Below is a link to a FAA brochure on sunglasses which pretty well covers most of the issues.
Personally I prefer brown lenses for their tendency to enhance contrast and I frequently find that I'm wearing them comfortably long after others ditched their 'neutral' glasses in failing light. Some people don't like the colour but I think that's something you get used to fairly quickly, I certainly do when switching colours in shooting glasses.
The more extreme red 'clay pigeon' glasses Pylon mentioned or the yellow target shooting glasses, will take longer to acclimatise, not that I’m suggesting you wear them flying.
Specifically, I've been wearing Serengeti Aviators since well before I started flying, gone back to cheapies (brown, green and grey) on quite a few occasions both by choice & circumstance but gone back to the good ones every time.

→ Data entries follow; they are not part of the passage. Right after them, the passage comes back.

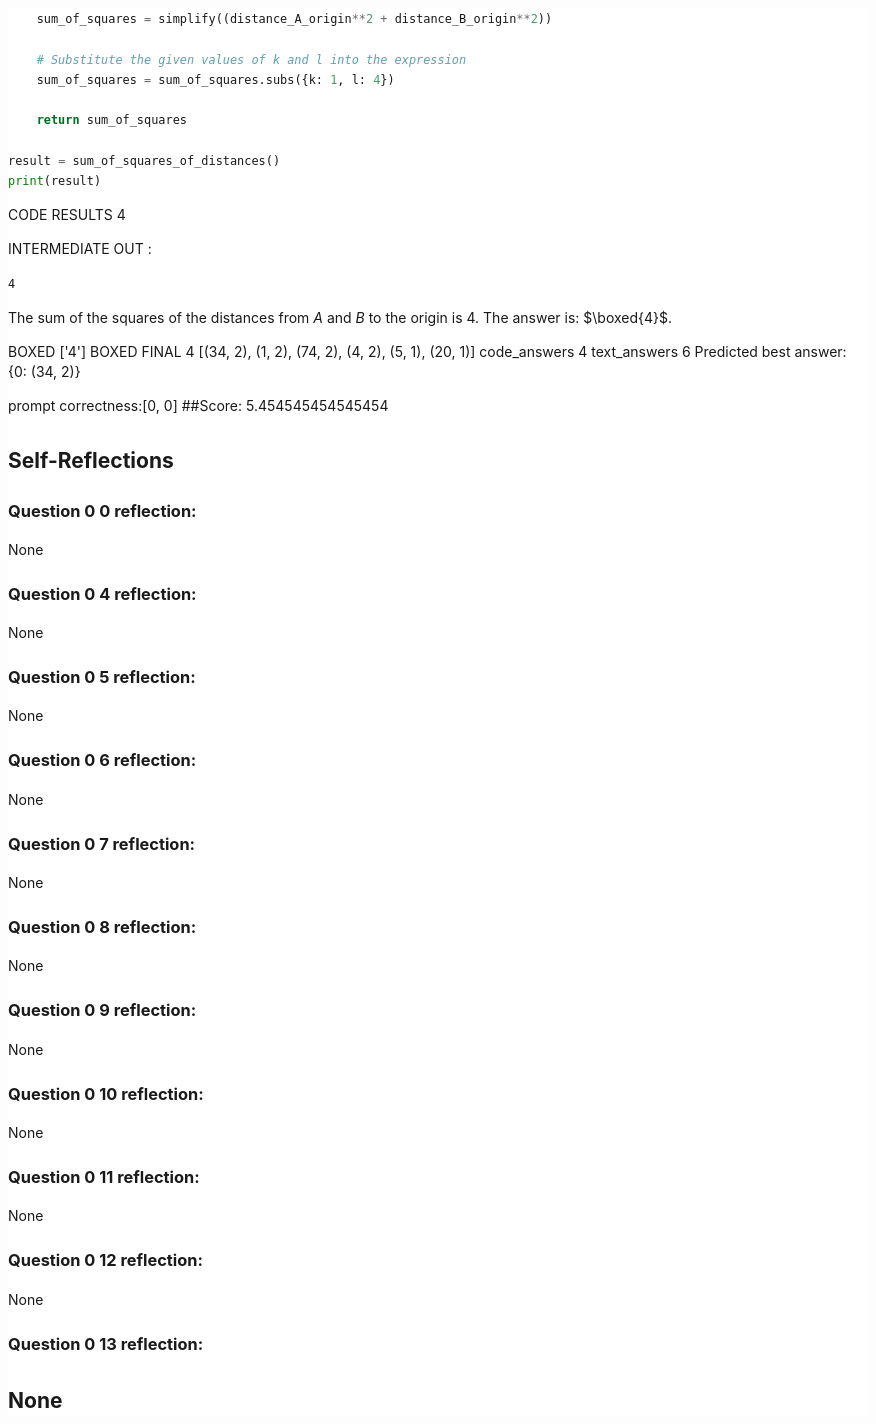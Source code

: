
 ```python
    sum_of_squares = simplify((distance_A_origin**2 + distance_B_origin**2))

    # Substitute the given values of k and l into the expression
    sum_of_squares = sum_of_squares.subs({k: 1, l: 4})

    return sum_of_squares

result = sum_of_squares_of_distances()
print(result)
```

CODE RESULTS 4

INTERMEDIATE OUT :
```output
4
```
The sum of the squares of the distances from $A$ and $B$ to the origin is $4$. The answer is: $\boxed{4}$.

BOXED ['4']
BOXED FINAL 4
[(34, 2), (1, 2), (74, 2), (4, 2), (5, 1), (20, 1)]
code_answers 4 text_answers 6
Predicted best answer: {0: (34, 2)}

prompt correctness:[0, 0]
##Score: 5.454545454545454

## Self-Reflections

### Question 0 0 reflection:
None
### Question 0 4 reflection:
None
### Question 0 5 reflection:
None
### Question 0 6 reflection:
None
### Question 0 7 reflection:
None
### Question 0 8 reflection:
None
### Question 0 9 reflection:
None
### Question 0 10 reflection:
None
### Question 0 11 reflection:
None
### Question 0 12 reflection:
None
### Question 0 13 reflection:
None
---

Moral of the story, if you find some cheapies you like, don't try the good ones, it's hard to go back.
On the subject of polarisation, there may be a few who are not aware that Liquid Crystal Displays (LCD) work by polarising crystals under the influence of a voltage, by polarising 2 layers at 90 degrees you block any light from the backlight and by aligning them you allow (almost) all the light to pass. (If there's no powered backlight you're working off reflected ambient light.) Throw a pair of polarised sunglasses with random polarisation alignment into the mix and you could get full transmission to total blackout. Hence the recommendation against them with any LCD instruments.
With the imminent introduction of polarised TV's (for 3D), I would expect those manufacturers that aren't already using screens with polarised displays to take advantage of the cheapening technology to produce better daylight screens.
www.faa.gov/pilots/safety/pilotsafetybrochures/media/sunglasses.pdf
Mark
BTW Arthur, those red glasses will show up dust beautifully, if it’s red dust from a ‘blown’ clay pigeon.